A esta enumeración -casi farragosa- podrían agregarse varios factores y concurrencias más. Los suficientes para desanimar a cualquier persona que ensaye acercarse al problema con fórmulas y prejuicios obvios y elementales. El terrorismo -por todas sus vertientes- es el rejón que lleva clavado nuestro cuerpo político, sin que se vislumbre remedio alguno que restañe la angustiosa sangría. Es evidente que -aun sin proponerse demasiadas esperanzas- la afligente cuestión precisa de acuciosos replanteamientos y profundizaciones. No descarto la eventualidad de que estos cometidos se hayan realizado en buena parte. ¡Soy hombre a quien le cuesta renunciar a la fe y a la ilusión!

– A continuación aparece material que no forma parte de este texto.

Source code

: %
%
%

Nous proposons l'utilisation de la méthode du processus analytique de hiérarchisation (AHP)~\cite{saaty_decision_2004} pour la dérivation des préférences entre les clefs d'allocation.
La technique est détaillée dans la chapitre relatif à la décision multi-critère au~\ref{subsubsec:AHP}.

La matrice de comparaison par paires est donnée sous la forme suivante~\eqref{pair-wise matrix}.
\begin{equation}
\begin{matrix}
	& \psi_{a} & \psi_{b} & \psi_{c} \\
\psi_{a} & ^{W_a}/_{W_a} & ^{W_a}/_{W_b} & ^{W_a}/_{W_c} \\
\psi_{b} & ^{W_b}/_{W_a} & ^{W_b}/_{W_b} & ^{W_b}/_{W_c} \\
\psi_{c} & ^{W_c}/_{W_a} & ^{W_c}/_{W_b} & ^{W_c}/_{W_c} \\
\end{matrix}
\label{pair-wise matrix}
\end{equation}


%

Claro que las dificultades de una transición suelen restar autoridad y recursos para las acciones más enérgicas y meditadas. Pero de marzo en adelante -si las cosas no se tuercen- las cosas deberán producirse bajo otros estímulos y maneras. El español tiene, en estos instantes -según rezan las consignas democráticas-, el destino en sus manos. Y entre las tormentas que descargan sobre nuestro suelo, acaso sea la violencia la más conturbadora. Pero ha llegado la hora de que el español deje de sacudirse los fantasmas de su conciencia a base de lamentaciones -consuelo de indecisos- o de descargar las culpas en las espaldas ajenas -disculpa de blandos y espantadizos. Que cada cual se haga responsable de sus deberes y convicciones frente a sí mismo y a la comunidad. Y que lo manifieste. Sólo un firme respaldo permitirá a los conductores de la sociedad ejercer -por los medios que fueren- la acción precisa paraque no se perpetúe el ciego galo pe de la violencia.